Müzik: Daniele Furlati
Tropiklerin Deniz Perisi / Fransız KM İstanbul / 17 Aralık 2017 / Satın Al
Yönetmen: Henri Étiévant, Mario Nalpas
Oyuncular: Joséphine Baker, Pierre Batcheff, Georges Melchior
Kurmaca / Fransa / 1927 / 86’ / Siyah & Beyaz /
Tropiklerin Deniz Perisi, Folies-Bergère’deki danslarıyla Paris’te muazzam bir ün kazanan Joséphine Baker’in ilk uzun metraj filmi. Seyahat yazıları ve macera öyküleriyle tanınan ünlü romancı Maurice Dakobra’nın kaleme aldığı, Monte Pueblo adlı kurmaca bir sömürgede geçen hikayede Baker, sevdiği adamın peşinden Paris’e giderek sahne kariyerine adım atan egzotik güzel Papitou’yu canlandırıyor. Paris’te sergilediği sahne gösterileriyle örtüşen rolünde parlayan Baker, dönemin eleştirmenlerine göre güzelliği ve performansıyla olay örgüsünü gölgede bırakıyor, filmin önüne geçiyordu. Sömürge topraklarının ve sömürge altındaki halkların temsili bugün hala tartışmalı olan, yüzyıl başındaki fikirlerin de gözlemlenebildiği filmde Luis Buñuel’in yönetmen yardımcılığı yaptığını da not düşelim.
Müzik: John Sweeney
Sıkıntılı Serüven / Fransız KM İstanbul / 17 Aralık 2017 / Satın Al
Yönetmen: Jacob Protazanov
Oyuncular: Ivan Mosjoukine, Valentine Dark, Nathalie Lissenko Kurmaca
Fransa / 1920 / 84’ / Siyah & Beyaz /
Angoissante Aventure, Granier markisinin oğlu Octave’ın beklenmedik bir maceraya atılmasını perdeye taşıyor. Markisin birbirine tamamen zıt karakterli iki oğlu vardır: Charles avare ve başıboş, Octave ise oturaklı ve disiplinlidir. Babası, Charles’ı disipline etmek için onu evlendirmek istemektedir. Ancak Charles’ın bir kabare yıldızı olan Yvonne ile ilişkisi vardır. Kendisiyle konuşmak için gelen Octave’ı ağına düşüren Yvonne, onu birlikte kaçmaya ikna eder.

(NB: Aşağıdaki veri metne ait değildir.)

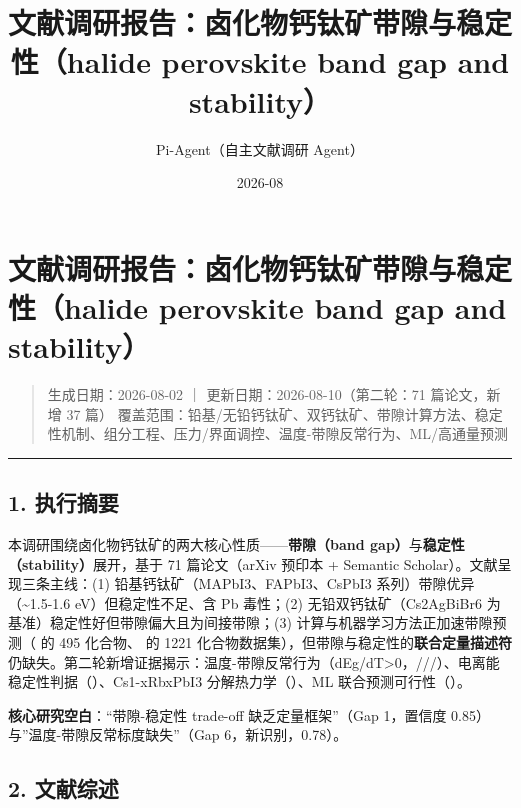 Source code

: \documentclass[12pt,a4paper]{ctexart}
\title{ 文献调研报告：卤化物钙钛矿带隙与稳定性（halide perovskite band gap and stability） }
\date{ 2026-08 }
\author{Pi-Agent（自主文献调研 Agent）}
\begin{document}
\maketitle
\sloppy  %

\section{文献调研报告：卤化物钙钛矿带隙与稳定性（halide perovskite band gap and stability）}\label{ux6587ux732eux8c03ux7814ux62a5ux544aux5364ux5316ux7269ux9499ux949bux77ffux5e26ux9699ux4e0eux7a33ux5b9aux6027halide-perovskite-band-gap-and-stability}

\begin{quote}
生成日期：2026-08-02 ｜ 更新日期：2026-08-10（第二轮：71 篇论文，新增 37 篇） 覆盖范围：铅基/无铅钙钛矿、双钙钛矿、带隙计算方法、稳定性机制、组分工程、压力/界面调控、温度-带隙反常行为、ML/高通量预测
\end{quote}

\begin{center}\rule{0.5\linewidth}{0.5pt}\end{center}

\subsection{1. 执行摘要}\label{ux6267ux884cux6458ux8981}

本调研围绕卤化物钙钛矿的两大核心性质------\textbf{带隙（band gap）}与\textbf{稳定性（stability）}展开，基于 71 篇论文（arXiv 预印本 + Semantic Scholar）。文献呈现三条主线：(1) 铅基钙钛矿（MAPbI3、FAPbI3、CsPbI3 系列）带隙优异（\textasciitilde1.5-1.6 eV）但稳定性不足、含 Pb 毒性；(2) 无铅双钙钛矿（Cs2AgBiBr6 为基准）稳定性好但带隙偏大且为间接带隙；(3) 计算与机器学习方法正加速带隙预测（\cite{p53} 的 495 化合物、\cite{p65} 的 1221 化合物数据集），但带隙与稳定性的\textbf{联合定量描述符}仍缺失。第二轮新增证据揭示：温度-带隙反常行为（dEg/dT\textgreater0，\cite{p36}/\cite{p38}/\cite{p39}/\cite{p49}）、电离能稳定性判据（\cite{p50}）、Cs1-xRbxPbI3 分解热力学（\cite{p57}）、ML 联合预测可行性（\cite{p60}）。

\textbf{核心研究空白}：``带隙-稳定性 trade-off 缺乏定量框架''（Gap 1，置信度 0.85）与''温度-带隙反常标度缺失''（Gap 6，新识别，0.78）。

\subsection{2. 文献综述}\label{ux6587ux732eux7efcux8ff0}
\end{document}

Octave ardında bir veda notu bırakarak babasının evini terk eder. Sonrasında atıldıkları macera onları uzak diyarlara, İstanbul’a sürükler. Tiyatro ve sinemanın gösterişli dünyasından acınası bir yoksulluğa uzanan maceralarında karşılaştıkları onca olay, Octave ve Yvonne’u sonunda korkunç bir suç işlemeye iter. 1982 yılında Fransa Sinemateki tarafından restore edilen bu
film Yalta, Marsilya ve İstanbul’da çekilmiş. Filmde, dönemin ünlü aktörü Ivan Mosjoukine yer alıyor.